--- START ---

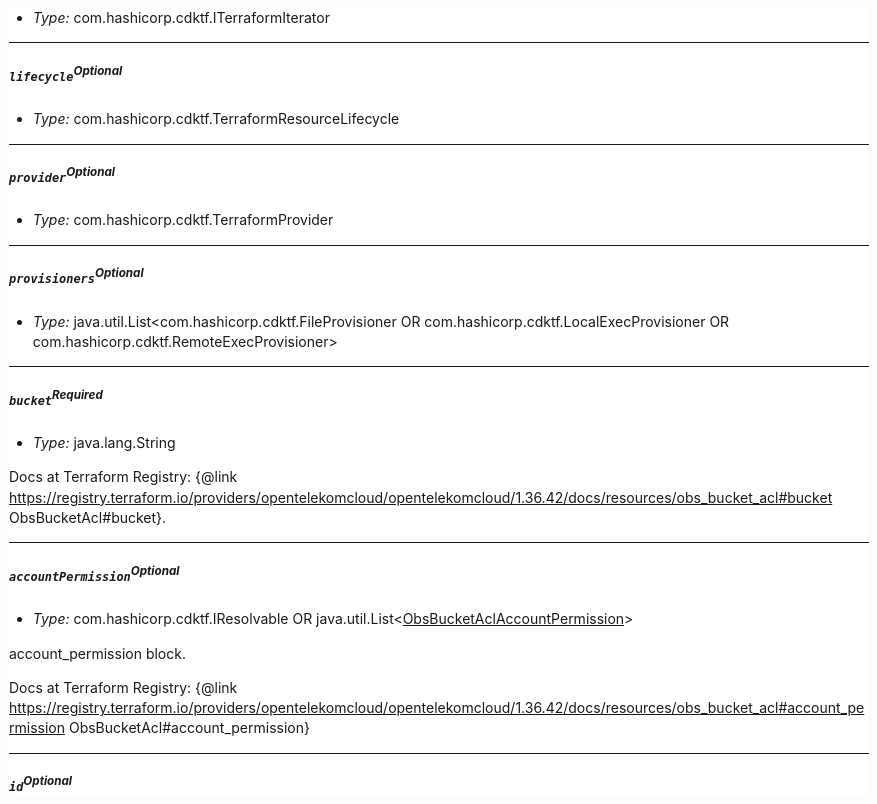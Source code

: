- *Type:* com.hashicorp.cdktf.ITerraformIterator

---

##### `lifecycle`<sup>Optional</sup> <a name="lifecycle" id="@cdktf/provider-opentelekomcloud.obsBucketAcl.ObsBucketAcl.Initializer.parameter.lifecycle"></a>

- *Type:* com.hashicorp.cdktf.TerraformResourceLifecycle

---

##### `provider`<sup>Optional</sup> <a name="provider" id="@cdktf/provider-opentelekomcloud.obsBucketAcl.ObsBucketAcl.Initializer.parameter.provider"></a>

- *Type:* com.hashicorp.cdktf.TerraformProvider

---

##### `provisioners`<sup>Optional</sup> <a name="provisioners" id="@cdktf/provider-opentelekomcloud.obsBucketAcl.ObsBucketAcl.Initializer.parameter.provisioners"></a>

- *Type:* java.util.List<com.hashicorp.cdktf.FileProvisioner OR com.hashicorp.cdktf.LocalExecProvisioner OR com.hashicorp.cdktf.RemoteExecProvisioner>

---

##### `bucket`<sup>Required</sup> <a name="bucket" id="@cdktf/provider-opentelekomcloud.obsBucketAcl.ObsBucketAcl.Initializer.parameter.bucket"></a>

- *Type:* java.lang.String

Docs at Terraform Registry: {@link https://registry.terraform.io/providers/opentelekomcloud/opentelekomcloud/1.36.42/docs/resources/obs_bucket_acl#bucket ObsBucketAcl#bucket}.

---

##### `accountPermission`<sup>Optional</sup> <a name="accountPermission" id="@cdktf/provider-opentelekomcloud.obsBucketAcl.ObsBucketAcl.Initializer.parameter.accountPermission"></a>

- *Type:* com.hashicorp.cdktf.IResolvable OR java.util.List<<a href="#@cdktf/provider-opentelekomcloud.obsBucketAcl.ObsBucketAclAccountPermission">ObsBucketAclAccountPermission</a>>

account_permission block.

Docs at Terraform Registry: {@link https://registry.terraform.io/providers/opentelekomcloud/opentelekomcloud/1.36.42/docs/resources/obs_bucket_acl#account_permission ObsBucketAcl#account_permission}

---

##### `id`<sup>Optional</sup> <a name="id" id="@cdktf/provider-opentelekomcloud.obsBucketAcl.ObsBucketAcl.Initializer.parameter.id"></a>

--- END ---

Show every line in the listing above that carries the word "parameter".

##### `lifecycle`<sup>Optional</sup> <a name="lifecycle" id="@cdktf/provider-opentelekomcloud.obsBucketAcl.ObsBucketAcl.Initializer.parameter.lifecycle"></a>
##### `provider`<sup>Optional</sup> <a name="provider" id="@cdktf/provider-opentelekomcloud.obsBucketAcl.ObsBucketAcl.Initializer.parameter.provider"></a>
##### `provisioners`<sup>Optional</sup> <a name="provisioners" id="@cdktf/provider-opentelekomcloud.obsBucketAcl.ObsBucketAcl.Initializer.parameter.provisioners"></a>
##### `bucket`<sup>Required</sup> <a name="bucket" id="@cdktf/provider-opentelekomcloud.obsBucketAcl.ObsBucketAcl.Initializer.parameter.bucket"></a>
##### `accountPermission`<sup>Optional</sup> <a name="accountPermission" id="@cdktf/provider-opentelekomcloud.obsBucketAcl.ObsBucketAcl.Initializer.parameter.accountPermission"></a>
##### `id`<sup>Optional</sup> <a name="id" id="@cdktf/provider-opentelekomcloud.obsBucketAcl.ObsBucketAcl.Initializer.parameter.id"></a>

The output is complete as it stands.